Exercise objective =
Filter the entries, keeping every line with the string "contentWidget".

Input material =
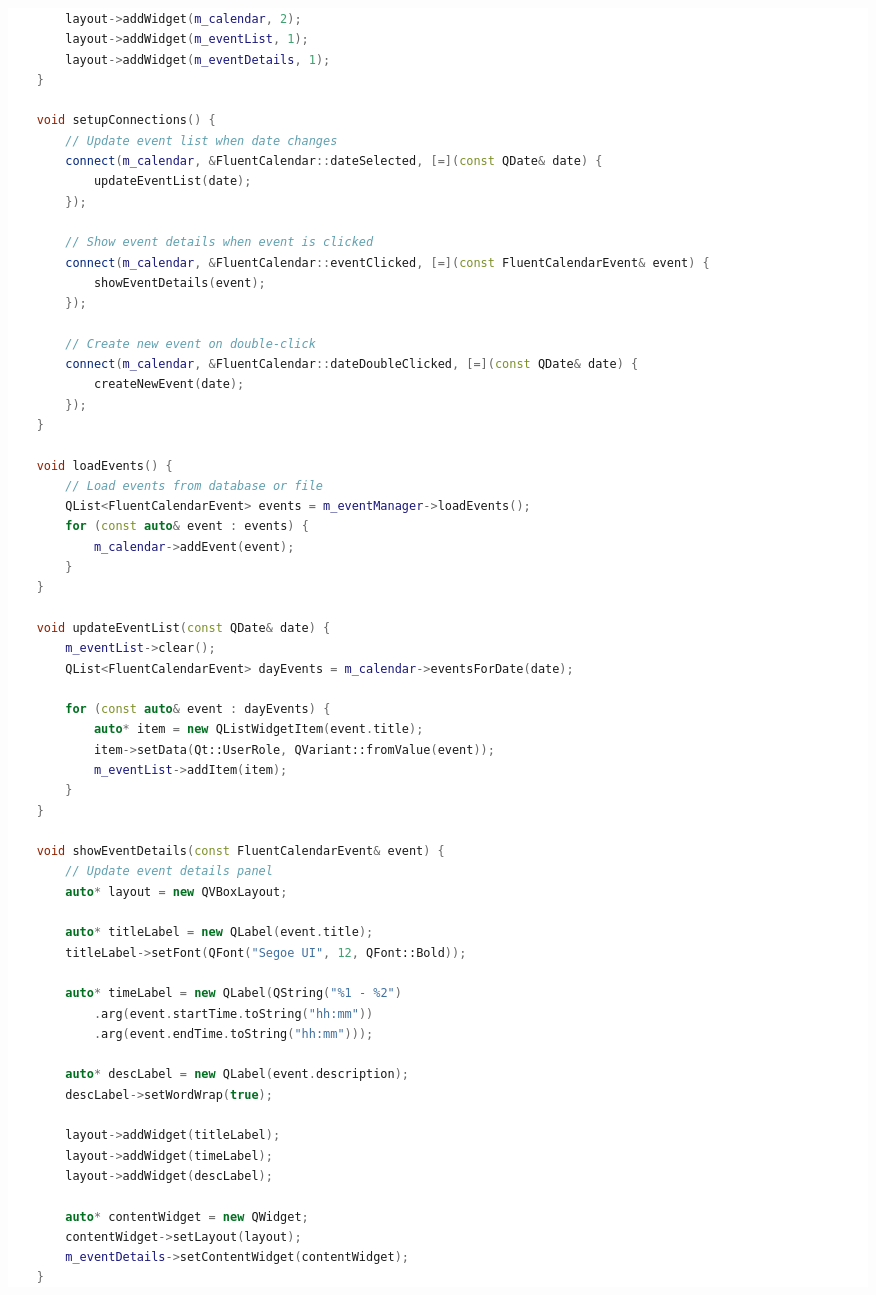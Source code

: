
 ```cpp
        layout->addWidget(m_calendar, 2);
        layout->addWidget(m_eventList, 1);
        layout->addWidget(m_eventDetails, 1);
    }
    
    void setupConnections() {
        // Update event list when date changes
        connect(m_calendar, &FluentCalendar::dateSelected, [=](const QDate& date) {
            updateEventList(date);
        });
        
        // Show event details when event is clicked
        connect(m_calendar, &FluentCalendar::eventClicked, [=](const FluentCalendarEvent& event) {
            showEventDetails(event);
        });
        
        // Create new event on double-click
        connect(m_calendar, &FluentCalendar::dateDoubleClicked, [=](const QDate& date) {
            createNewEvent(date);
        });
    }
    
    void loadEvents() {
        // Load events from database or file
        QList<FluentCalendarEvent> events = m_eventManager->loadEvents();
        for (const auto& event : events) {
            m_calendar->addEvent(event);
        }
    }
    
    void updateEventList(const QDate& date) {
        m_eventList->clear();
        QList<FluentCalendarEvent> dayEvents = m_calendar->eventsForDate(date);
        
        for (const auto& event : dayEvents) {
            auto* item = new QListWidgetItem(event.title);
            item->setData(Qt::UserRole, QVariant::fromValue(event));
            m_eventList->addItem(item);
        }
    }
    
    void showEventDetails(const FluentCalendarEvent& event) {
        // Update event details panel
        auto* layout = new QVBoxLayout;
        
        auto* titleLabel = new QLabel(event.title);
        titleLabel->setFont(QFont("Segoe UI", 12, QFont::Bold));
        
        auto* timeLabel = new QLabel(QString("%1 - %2")
            .arg(event.startTime.toString("hh:mm"))
            .arg(event.endTime.toString("hh:mm")));
        
        auto* descLabel = new QLabel(event.description);
        descLabel->setWordWrap(true);
        
        layout->addWidget(titleLabel);
        layout->addWidget(timeLabel);
        layout->addWidget(descLabel);
        
        auto* contentWidget = new QWidget;
        contentWidget->setLayout(layout);
        m_eventDetails->setContentWidget(contentWidget);
    }
```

Response to this task =
        auto* contentWidget = new QWidget;
        contentWidget->setLayout(layout);
        m_eventDetails->setContentWidget(contentWidget);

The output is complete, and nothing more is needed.